> [PROBLEM STATEMENT]:
Retype every line from the start of the data down to and including the line with "- SuggestionVideoCard". Skip the pictures.

Stored data

───

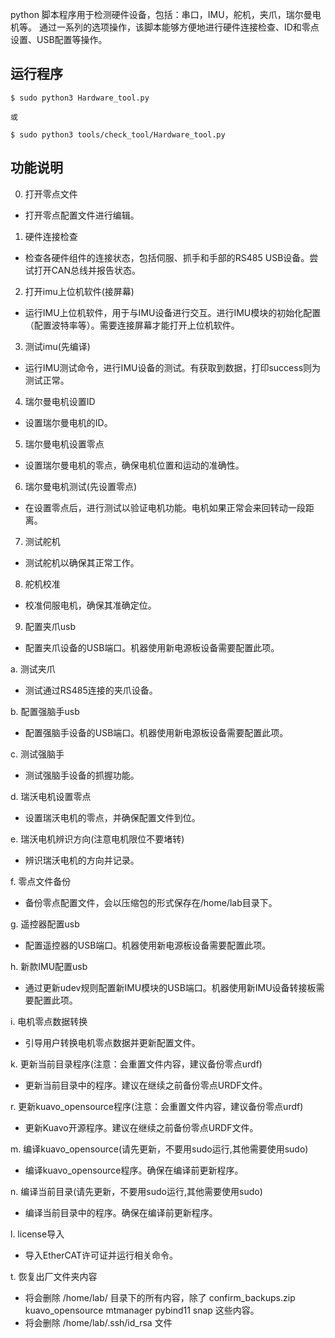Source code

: 

python 脚本程序用于检测硬件设备，包括：串口，IMU，舵机，夹爪，瑞尔曼电机等。
通过一系列的选项操作，该脚本能够方便地进行硬件连接检查、ID和零点设置、USB配置等操作。


## 运行程序
    $ sudo python3 Hardware_tool.py

    或

    $ sudo python3 tools/check_tool/Hardware_tool.py


## 功能说明

0. 打开零点文件
  - 打开零点配置文件进行编辑。

1. 硬件连接检查
  - 检查各硬件组件的连接状态，包括伺服、抓手和手部的RS485 USB设备。尝试打开CAN总线并报告状态。

2. 打开imu上位机软件(接屏幕)
  - 运行IMU上位机软件，用于与IMU设备进行交互。进行IMU模块的初始化配置（配置波特率等）。需要连接屏幕才能打开上位机软件。

3. 测试imu(先编译)
  - 运行IMU测试命令，进行IMU设备的测试。有获取到数据，打印success则为测试正常。

4. 瑞尔曼电机设置ID
  - 设置瑞尔曼电机的ID。

5. 瑞尔曼电机设置零点
  - 设置瑞尔曼电机的零点，确保电机位置和运动的准确性。

6. 瑞尔曼电机测试(先设置零点)
  - 在设置零点后，进行测试以验证电机功能。电机如果正常会来回转动一段距离。

7. 测试舵机
  - 测试舵机以确保其正常工作。

8. 舵机校准
  - 校准伺服电机，确保其准确定位。

9. 配置夹爪usb
  - 配置夹爪设备的USB端口。机器使用新电源板设备需要配置此项。

a. 测试夹爪
  - 测试通过RS485连接的夹爪设备。

b. 配置强脑手usb
  - 配置强脑手设备的USB端口。机器使用新电源板设备需要配置此项。

c. 测试强脑手
  - 测试强脑手设备的抓握功能。

d. 瑞沃电机设置零点
  - 设置瑞沃电机的零点，并确保配置文件到位。

e. 瑞沃电机辨识方向(注意电机限位不要堵转)
  - 辨识瑞沃电机的方向并记录。

f. 零点文件备份
  - 备份零点配置文件，会以压缩包的形式保存在/home/lab目录下。

g. 遥控器配置usb
  - 配置遥控器的USB端口。机器使用新电源板设备需要配置此项。

h. 新款IMU配置usb
  - 通过更新udev规则配置新IMU模块的USB端口。机器使用新IMU设备转接板需要配置此项。

i. 电机零点数据转换
  - 引导用户转换电机零点数据并更新配置文件。

k. 更新当前目录程序(注意：会重置文件内容，建议备份零点urdf)
  - 更新当前目录中的程序。建议在继续之前备份零点URDF文件。

r. 更新kuavo_opensource程序(注意：会重置文件内容，建议备份零点urdf)
  - 更新Kuavo开源程序。建议在继续之前备份零点URDF文件。

m. 编译kuavo_opensource(请先更新，不要用sudo运行,其他需要使用sudo)
  - 编译kuavo_opensource程序。确保在编译前更新程序。

n. 编译当前目录(请先更新，不要用sudo运行,其他需要使用sudo)
  - 编译当前目录中的程序。确保在编译前更新程序。

l. license导入
  - 导入EtherCAT许可证并运行相关命令。

t. 恢复出厂文件夹内容
  - 将会删除 /home/lab/ 目录下的所有内容，除了 confirm_backups.zip kuavo_opensource mtmanager pybind11 snap 这些内容。
  - 将会删除 /home/lab/.ssh/id_rsa 文件


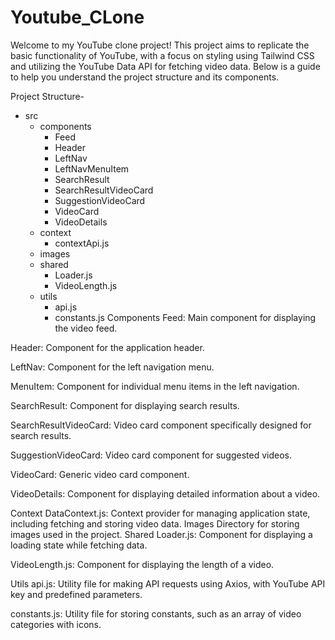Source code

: # Youtube_CLone
Welcome to my YouTube clone project! This project aims to replicate the basic functionality of YouTube, with a focus on styling using Tailwind CSS and utilizing the YouTube Data API for fetching video data. Below is a guide to help you understand the project structure and its components.

Project Structure-
- src
  - components
    - Feed
    - Header
    - LeftNav
    - LeftNavMenuItem
    - SearchResult
    - SearchResultVideoCard
    - SuggestionVideoCard
    - VideoCard
    - VideoDetails
  - context
    - contextApi.js
  - images
  - shared
    - Loader.js
    - VideoLength.js
  - utils
    - api.js
    - constants.js
Components
Feed: Main component for displaying the video feed.

Header: Component for the application header.

LeftNav: Component for the left navigation menu.

MenuItem: Component for individual menu items in the left navigation.

SearchResult: Component for displaying search results.

SearchResultVideoCard: Video card component specifically designed for search results.

SuggestionVideoCard: Video card component for suggested videos.

VideoCard: Generic video card component.

VideoDetails: Component for displaying detailed information about a video.

Context
DataContext.js: Context provider for managing application state, including fetching and storing video data.
Images
Directory for storing images used in the project.
Shared
Loader.js: Component for displaying a loading state while fetching data.

VideoLength.js: Component for displaying the length of a video.

Utils
api.js: Utility file for making API requests using Axios, with YouTube API key and predefined parameters.

constants.js: Utility file for storing constants, such as an array of video categories with icons.

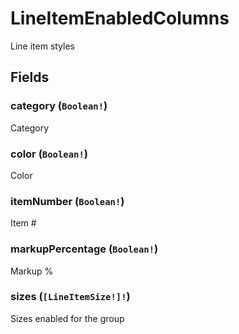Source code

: # LineItemEnabledColumns

Line item styles

## Fields

### category (`Boolean!`)
Category

### color (`Boolean!`)
Color

### itemNumber (`Boolean!`)
Item #

### markupPercentage (`Boolean!`)
Markup %

### sizes (`[LineItemSize!]!`)
Sizes enabled for the group
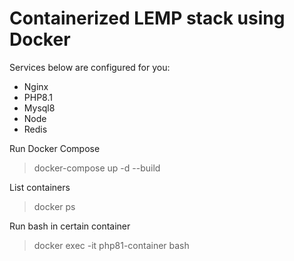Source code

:# Containerized LEMP stack using Docker

Services below are configured for you:

- Nginx
- PHP8.1
- Mysql8
- Node
- Redis

Run Docker Compose
> docker-compose up -d --build

List containers
> docker ps

Run bash in certain container
> docker exec -it php81-container bash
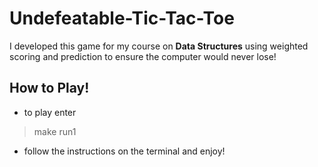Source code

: # Undefeatable-Tic-Tac-Toe

I developed this game for my course on **Data Structures** using weighted scoring and prediction to ensure the computer would never lose!


## How to Play!

- to play enter 
> make run1

- follow the instructions on the terminal and enjoy!
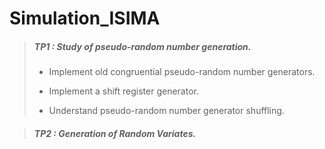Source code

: # Simulation_ISIMA
>##### TP1 : Study of pseudo-random number generation.
>
> - Implement old congruential pseudo-random number generators.
>
> - Implement a shift register generator.
>
> - Understand pseudo-random number generator shuffling.


>##### TP2 : Generation of Random Variates.
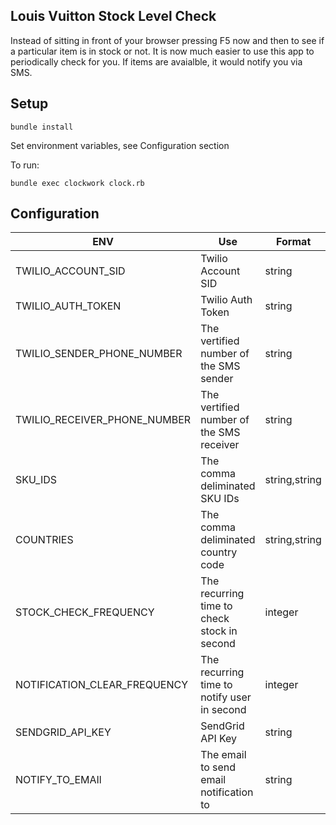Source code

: ## Louis Vuitton Stock Level Check

Instead of sitting in front of your browser pressing F5 now and then to see if a particular item is in stock or not. It is now much easier to use this app to periodically check for you. If items are avaialble, it would notify you via SMS.

## Setup

`bundle install`

Set environment variables, see Configuration section

To run:

`bundle exec clockwork clock.rb`

## Configuration

ENV | Use | Format | Default
--- | --- | --- | ---
TWILIO_ACCOUNT_SID | Twilio Account SID | string
TWILIO_AUTH_TOKEN | Twilio Auth Token | string
TWILIO_SENDER_PHONE_NUMBER | The vertified number of the SMS sender | string
TWILIO_RECEIVER_PHONE_NUMBER | The vertified number of the SMS receiver | string
SKU_IDS | The comma deliminated SKU IDs | string,string |
COUNTRIES | The comma deliminated country code | string,string |
STOCK_CHECK_FREQUENCY | The recurring time to check stock in second | integer | 5
NOTIFICATION_CLEAR_FREQUENCY | The recurring time to notify user in second | integer | 7200
SENDGRID_API_KEY | SendGrid API Key | string
NOTIFY_TO_EMAIl | The email to send email notification to | string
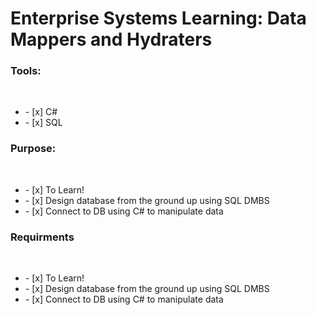 <h1>Enterprise Systems Learning: Data Mappers and Hydraters</h1>

<h3>Tools:</h3> <br>
    <ul><li>- [x] C#</li>
    <li>- [x] SQL</li></ul>
    
    
<h3>Purpose:</h3><br>
    <ul><li>- [x] To Learn!</li>  
    <li>- [x] Design database from the ground up using SQL DMBS</li>   
    <li>- [x] Connect to DB using C# to manipulate data</li></ul>
    
<h3>Requirments</h3><br>
    <ul><li>- [x] To Learn!</li>  
    <li>- [x] Design database from the ground up using SQL DMBS</li>   
    <li>- [x] Connect to DB using C# to manipulate data</li></ul>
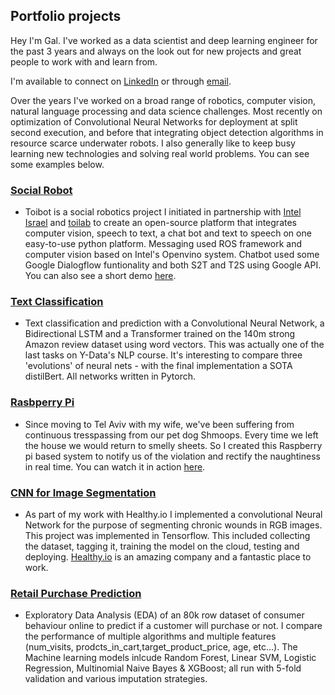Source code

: ## Portfolio projects

 Hey I'm Gal. I've worked as a data scientist and deep learning engineer for the past 3 years and always on the look out for new projects and great people to work with and learn from.<br>

I'm available to connect on [LinkedIn](https://www.linkedin.com/in/galmoore) or through [email](gal@galmoore.co.uk).

Over the years I've worked on a broad range of robotics, computer vision, natural language processing and data science challenges. Most recently on optimization of Convolutional Neural Networks for deployment at split second execution, and before that integrating object detection algorithms in resource scarce underwater robots. I also generally like to keep busy learning new technologies and solving real world problems.  You can see some examples below.

### [Social Robot](https://medium.com/@Gushu/toybot-open-source-social-robot-faebc17c2700)
- Toibot is a social robotics project I initiated in partnership with [Intel Israel](https://www.intel.com/content/www/us/en/corporate-responsibility/intel-in-israel.html) and [toilab](https://en.toilab.org/) to create an open-source platform that integrates computer vision, speech to text, a chat bot and text to speech on one easy-to-use python platform. Messaging used ROS framework and computer vision based on Intel's Openvino system. Chatbot used some Google Dialogflow funtionality and both S2T and T2S using Google API. You can also see a short demo [here](https://www.youtube.com/watch?v=CkXNGR9ayZk&feature=emb_logo).

### [Text Classification](https://github.com/GalMoore/projects_portfolio/tree/master/Text_Classification)
- Text classification and prediction with a Convolutional Neural Network, a Bidirectional LSTM and a Transformer trained on the 140m strong Amazon review dataset using word vectors. This was actually one of the last tasks on Y-Data's NLP course. It's interesting to compare three 'evolutions' of neural nets - with the final implementation a SOTA distilBert. All networks written in Pytorch. 

### [Rasbperry Pi](https://github.com/GalMoore/Shmoopi_Trap/tree/master/Shmoopi_trap/RaspiSecurity) 
- Since moving to Tel Aviv with my wife, we've been suffering from continuous tresspassing from our pet dog Shmoops. Every time we left the house we would return to smelly sheets. So I created this Raspberry pi based system to notify us of the violation and rectify the naughtiness in real time. You can watch it in action [here](https://www.youtube.com/watch?v=pxpq5a0irYo&feature=emb_logo).

### [CNN for Image Segmentation](https://github.com/GalMoore/projects_portfolio/tree/master/CNN_for_Image_Segmentation)
- As part of my work with Healthy.io I implemented a convolutional Neural Network for the purpose of segmenting chronic wounds in RGB images. This project was implemented in Tensorflow. This included collecting the dataset, tagging it, training the model on the cloud, testing and deploying. [Healthy.io](https://healthy.io/) is an amazing company and a fantastic place to work.

### [Retail Purchase Prediction](https://github.com/GalMoore/projects_portfolio/tree/master/Predict_Purchase)
- Exploratory Data Analysis (EDA) of an 80k row dataset of consumer behaviour online to predict if a customer will purchase or not. I compare the performance of multiple algorithms and 
multiple features (num_visits, prodcts_in_cart,target_product_price, age, etc...). The Machine learning models inlcude Random Forest, Linear SVM, Logistic Regression, 
Multinomial Naive Bayes & XGBoost; all run with 5-fold validation and various imputation strategies.    




<!-- 
### [UK Accidents EDA](https://github.com/GAL_LINK1)
- One of our projects for Y-Data was to epxlore UK traffic accident data. I attempted, unsuccesfully, to find features that accurately predict the cause of fatal accidents.

### [Colour Clustering](https://github.com/GAL_LINK1)
- Use of the K-means algorithm, implemented by sk-learn, 

### [Text Mining](https://github.com/GAL_LINK1)
- twitter data from xxx...
 start here... start here... start here... start here... start here... start here... start here... start here... start here... start here... start here... 
 -->
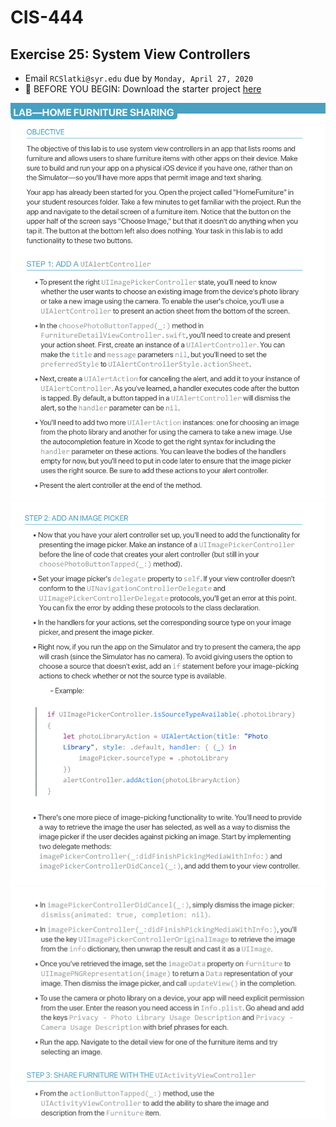 
# CIS-444 
## Exercise 25: System View Controllers


* Email `RCSlatki@syr.edu` due by `Monday, April 27, 2020` 
* 🛑 BEFORE YOU BEGIN: Download the starter project [here](https://www.dropbox.com/s/yr0bbxr2bcwadf1/HomeFurniture.zip?dl=0)

![inline](resources/E25-1.png)
![inline](resources/E25-2.png)
![inline](resources/E25-3.png)
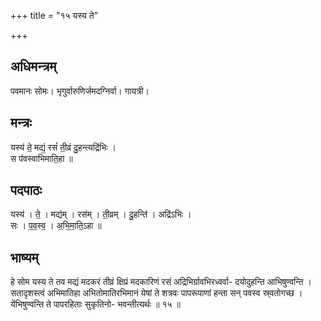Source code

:+++
title = "१५ यस्य ते"

+++
## अधिमन्त्रम्
पवमानः सोमः। भृगुर्वारुणिर्जमदग्निर्वा। गायत्री।

## मन्त्रः
यस्य॑ ते॒ मद्यं॒ रसं॑ ती॒व्रं दु॒हन्त्यद्रि॑भिः ।  
स प॑वस्वाभिमाति॒हा ॥

## पदपाठः
यस्य॑ । ते॒ । मद्य॑म् । रस॑म् । ती॒व्रम् । दु॒हन्ति॑ । अद्रि॑ऽभिः ।  
सः । प॒व॒स्व॒ । अ॒भि॒मा॒ति॒ऽहा ॥

## भाष्यम्
हे सोम यस्य ते तव मद्यं मदकरं तीव्रं क्षिप्रं मदकारिणं रसं अद्रिभिर्ग्रावभिरध्वर्वा- दयोदुहन्ति आभिषुण्वन्ति । सतादृशस्त्वं अभिमातिहा अभितोमातिरभिमानं येषां ते शत्रवः पापरूपाणां हन्ता सन् पवस्व स्र्वतोगच्छ । येंभिषुण्वन्ति ते पापरहिताः सुकृतिनो- भवन्तीत्यर्थः ॥ १५ ॥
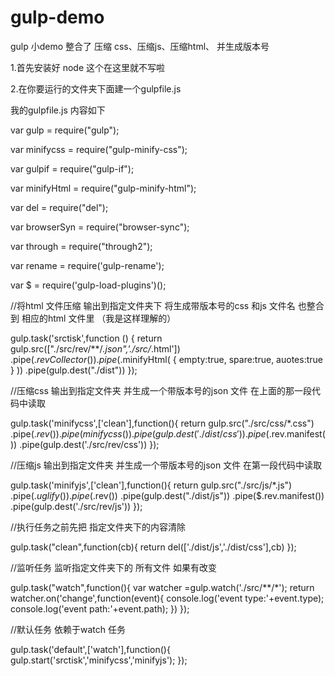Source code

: # gulp-demo
gulp 小demo   整合了 压缩 css、压缩js、压缩html、 并生成版本号

1.首先安装好 node   这个在这里就不写啦

2.在你要运行的文件夹下面建一个gulpfile.js

我的gulpfile.js  内容如下

var gulp = require("gulp");

var minifycss = require("gulp-minify-css");

var gulpif = require("gulp-if");

var minifyHtml = require("gulp-minify-html");

var del = require("del");

var browserSyn = require("browser-sync");

var through = require("through2");

var rename = require('gulp-rename');

var $ = require('gulp-load-plugins')();

//将html 文件压缩  输出到指定文件夹下  将生成带版本号的css  和js 文件名 也整合到 相应的html 文件里  （我是这样理解的）

gulp.task('srctisk',function () {
	return gulp.src(["./src/rev/**/*.json",'./src/*.html'])
		.pipe($.revCollector())
		.pipe($.minifyHtml(
		{
				empty:true,
				spare:true,
				auotes:true
			}
		))
		.pipe(gulp.dest("./dist"))
});

//压缩css  输出到指定文件夹  并生成一个带版本号的json 文件  在上面的那一段代码中读取

gulp.task('minifycss',['clean'],function(){
	return gulp.src("./src/css/*.css")
		.pipe($.rev())
		.pipe(minifycss())
		.pipe(gulp.dest('./dist/css'))
		.pipe($.rev.manifest())
		.pipe(gulp.dest('./src/rev/css'))
});

//压缩js 输出到指定文件夹 并生成一个带版本号的json 文件  在第一段代码中读取

gulp.task('minifyjs',['clean'],function(){
	return gulp.src("./src/js/*.js")
		.pipe($.uglify())
		.pipe($.rev())
		.pipe(gulp.dest("./dist/js"))
		.pipe($.rev.manifest())
		.pipe(gulp.dest('./src/rev/js'))
});

//执行任务之前先把 指定文件夹下的内容清除

gulp.task("clean",function(cb){
	return del(['./dist/js','./dist/css'],cb)
});

//监听任务  监听指定文件夹下的 所有文件  如果有改变 

gulp.task("watch",function(){
	var watcher =gulp.watch('./src/**/*');
	return watcher.on('change',function(event){
		console.log('event type:'+event.type);
		console.log('event path:'+event.path);
	})
});

//默认任务  依赖于watch 任务  

gulp.task('default',['watch'],function(){
	gulp.start('srctisk','minifycss','minifyjs');
});

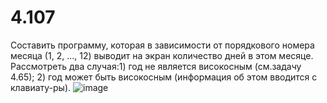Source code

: # 4.107
Составить программу, которая в зависимости от порядкового номера месяца (1,  2, ..., 12) выводит на экран количество дней в этом месяце. Рассмотреть два случая:1) год не является високосным (см.задачу 4.65); 2) год может быть високосным (информация об этом вводится с клавиату-ры).
![image](https://user-images.githubusercontent.com/113889092/197603973-f522703d-b812-4c8c-9c0a-3264654c0af1.png)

───

> [EXERCISE OUTPUT]:
Source code

: 

python 脚本程序用于检测硬件设备，包括：串口，IMU，舵机，夹爪，瑞尔曼电机等。
通过一系列的选项操作，该脚本能够方便地进行硬件连接检查、ID和零点设置、USB配置等操作。


## 运行程序
    $ sudo python3 Hardware_tool.py

    或

    $ sudo python3 tools/check_tool/Hardware_tool.py


## 功能说明

0. 打开零点文件
  - 打开零点配置文件进行编辑。

1. 硬件连接检查
  - 检查各硬件组件的连接状态，包括伺服、抓手和手部的RS485 USB设备。尝试打开CAN总线并报告状态。

2. 打开imu上位机软件(接屏幕)
  - 运行IMU上位机软件，用于与IMU设备进行交互。进行IMU模块的初始化配置（配置波特率等）。需要连接屏幕才能打开上位机软件。

3. 测试imu(先编译)
  - 运行IMU测试命令，进行IMU设备的测试。有获取到数据，打印success则为测试正常。

4. 瑞尔曼电机设置ID
  - 设置瑞尔曼电机的ID。

5. 瑞尔曼电机设置零点
  - 设置瑞尔曼电机的零点，确保电机位置和运动的准确性。

6. 瑞尔曼电机测试(先设置零点)
  - 在设置零点后，进行测试以验证电机功能。电机如果正常会来回转动一段距离。

7. 测试舵机
  - 测试舵机以确保其正常工作。

8. 舵机校准
  - 校准伺服电机，确保其准确定位。

9. 配置夹爪usb
  - 配置夹爪设备的USB端口。机器使用新电源板设备需要配置此项。

a. 测试夹爪
  - 测试通过RS485连接的夹爪设备。

b. 配置强脑手usb
  - 配置强脑手设备的USB端口。机器使用新电源板设备需要配置此项。

c. 测试强脑手
  - 测试强脑手设备的抓握功能。

d. 瑞沃电机设置零点
  - 设置瑞沃电机的零点，并确保配置文件到位。

e. 瑞沃电机辨识方向(注意电机限位不要堵转)
  - 辨识瑞沃电机的方向并记录。

f. 零点文件备份
  - 备份零点配置文件，会以压缩包的形式保存在/home/lab目录下。

g. 遥控器配置usb
  - 配置遥控器的USB端口。机器使用新电源板设备需要配置此项。

h. 新款IMU配置usb
  - 通过更新udev规则配置新IMU模块的USB端口。机器使用新IMU设备转接板需要配置此项。

i. 电机零点数据转换
  - 引导用户转换电机零点数据并更新配置文件。

k. 更新当前目录程序(注意：会重置文件内容，建议备份零点urdf)
  - 更新当前目录中的程序。建议在继续之前备份零点URDF文件。

r. 更新kuavo_opensource程序(注意：会重置文件内容，建议备份零点urdf)
  - 更新Kuavo开源程序。建议在继续之前备份零点URDF文件。

m. 编译kuavo_opensource(请先更新，不要用sudo运行,其他需要使用sudo)
  - 编译kuavo_opensource程序。确保在编译前更新程序。

n. 编译当前目录(请先更新，不要用sudo运行,其他需要使用sudo)
  - 编译当前目录中的程序。确保在编译前更新程序。

l. license导入
  - 导入EtherCAT许可证并运行相关命令。

t. 恢复出厂文件夹内容
  - 将会删除 /home/lab/ 目录下的所有内容，除了 confirm_backups.zip kuavo_opensource mtmanager pybind11 snap 这些内容。
  - 将会删除 /home/lab/.ssh/id_rsa 文件


Source code

: # Youtube_CLone
Welcome to my YouTube clone project! This project aims to replicate the basic functionality of YouTube, with a focus on styling using Tailwind CSS and utilizing the YouTube Data API for fetching video data. Below is a guide to help you understand the project structure and its components.

Project Structure-
- src
  - components
    - Feed
    - Header
    - LeftNav
    - LeftNavMenuItem
    - SearchResult
    - SearchResultVideoCard
    - SuggestionVideoCard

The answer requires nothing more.